__Data records__
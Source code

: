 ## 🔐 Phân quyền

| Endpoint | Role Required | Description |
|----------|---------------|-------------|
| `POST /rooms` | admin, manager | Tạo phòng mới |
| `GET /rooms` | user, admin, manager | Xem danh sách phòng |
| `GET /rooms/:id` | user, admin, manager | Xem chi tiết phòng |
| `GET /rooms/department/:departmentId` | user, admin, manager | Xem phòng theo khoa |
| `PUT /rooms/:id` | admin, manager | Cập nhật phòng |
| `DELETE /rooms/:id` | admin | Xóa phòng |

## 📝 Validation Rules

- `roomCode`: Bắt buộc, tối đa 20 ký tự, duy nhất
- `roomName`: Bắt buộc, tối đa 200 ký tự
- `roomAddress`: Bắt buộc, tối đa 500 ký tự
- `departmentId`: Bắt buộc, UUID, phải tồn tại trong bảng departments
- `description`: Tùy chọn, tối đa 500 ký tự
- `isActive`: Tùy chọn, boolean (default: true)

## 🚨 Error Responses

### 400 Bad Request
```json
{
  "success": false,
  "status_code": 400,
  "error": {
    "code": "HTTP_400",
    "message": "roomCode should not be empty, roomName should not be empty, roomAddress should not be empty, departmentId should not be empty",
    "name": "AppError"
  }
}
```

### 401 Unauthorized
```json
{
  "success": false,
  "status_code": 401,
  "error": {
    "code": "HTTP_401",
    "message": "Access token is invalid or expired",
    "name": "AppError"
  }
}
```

__YOUR INSTRUCTIONS__
Beginning at the top of the data, please return every line until and including the line containing "chọn, tối đa 500 ký tự", copied exactly, and nothing past it.

__RESPONSE FOR THIS EXERCISE__
Source code

: ## 🔐 Phân quyền

| Endpoint | Role Required | Description |
|----------|---------------|-------------|
| `POST /rooms` | admin, manager | Tạo phòng mới |
| `GET /rooms` | user, admin, manager | Xem danh sách phòng |
| `GET /rooms/:id` | user, admin, manager | Xem chi tiết phòng |
| `GET /rooms/department/:departmentId` | user, admin, manager | Xem phòng theo khoa |
| `PUT /rooms/:id` | admin, manager | Cập nhật phòng |
| `DELETE /rooms/:id` | admin | Xóa phòng |

## 📝 Validation Rules

- `roomCode`: Bắt buộc, tối đa 20 ký tự, duy nhất
- `roomName`: Bắt buộc, tối đa 200 ký tự
- `roomAddress`: Bắt buộc, tối đa 500 ký tự
- `departmentId`: Bắt buộc, UUID, phải tồn tại trong bảng departments
- `description`: Tùy chọn, tối đa 500 ký tự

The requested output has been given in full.